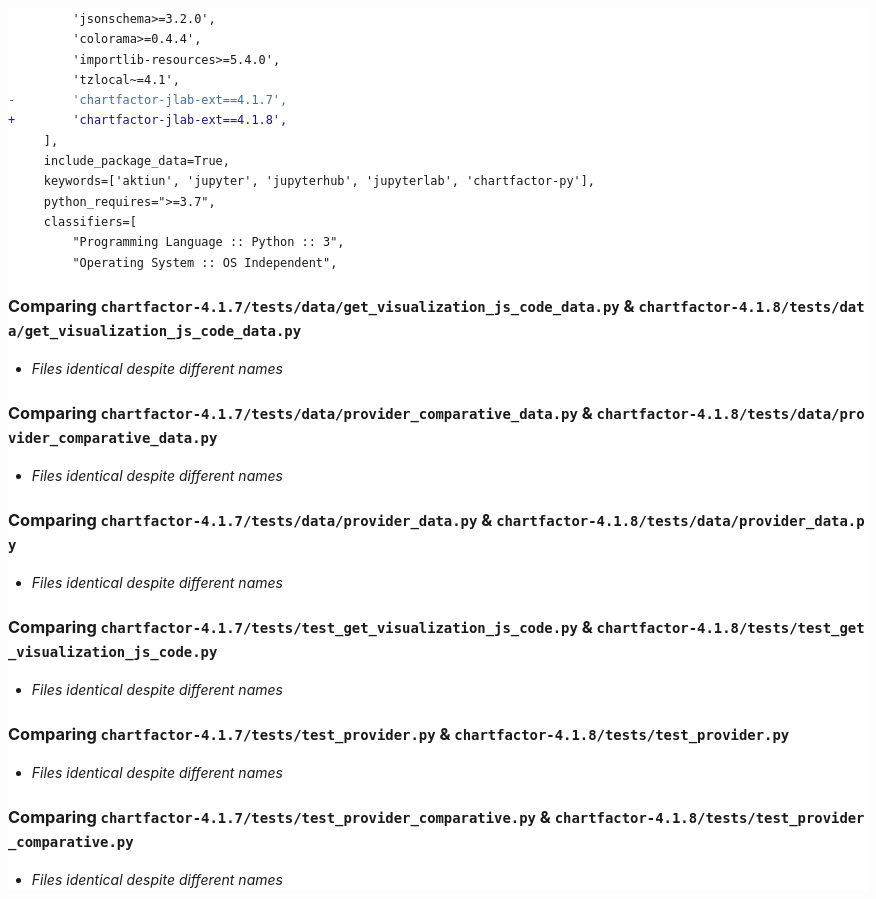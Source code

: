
 ```diff
         'jsonschema>=3.2.0',
         'colorama>=0.4.4',
         'importlib-resources>=5.4.0',
         'tzlocal~=4.1',
-        'chartfactor-jlab-ext==4.1.7',
+        'chartfactor-jlab-ext==4.1.8',
     ],
     include_package_data=True,
     keywords=['aktiun', 'jupyter', 'jupyterhub', 'jupyterlab', 'chartfactor-py'],
     python_requires=">=3.7",
     classifiers=[
         "Programming Language :: Python :: 3",
         "Operating System :: OS Independent",
```

### Comparing `chartfactor-4.1.7/tests/data/get_visualization_js_code_data.py` & `chartfactor-4.1.8/tests/data/get_visualization_js_code_data.py`

 * *Files identical despite different names*

### Comparing `chartfactor-4.1.7/tests/data/provider_comparative_data.py` & `chartfactor-4.1.8/tests/data/provider_comparative_data.py`

 * *Files identical despite different names*

### Comparing `chartfactor-4.1.7/tests/data/provider_data.py` & `chartfactor-4.1.8/tests/data/provider_data.py`

 * *Files identical despite different names*

### Comparing `chartfactor-4.1.7/tests/test_get_visualization_js_code.py` & `chartfactor-4.1.8/tests/test_get_visualization_js_code.py`

 * *Files identical despite different names*

### Comparing `chartfactor-4.1.7/tests/test_provider.py` & `chartfactor-4.1.8/tests/test_provider.py`

 * *Files identical despite different names*

### Comparing `chartfactor-4.1.7/tests/test_provider_comparative.py` & `chartfactor-4.1.8/tests/test_provider_comparative.py`

 * *Files identical despite different names*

——————

Assigned task.
In the entries above, find each line with "jlab" and list it.

Answer to this exercise.
-        'chartfactor-jlab-ext==4.1.7',
+        'chartfactor-jlab-ext==4.1.8',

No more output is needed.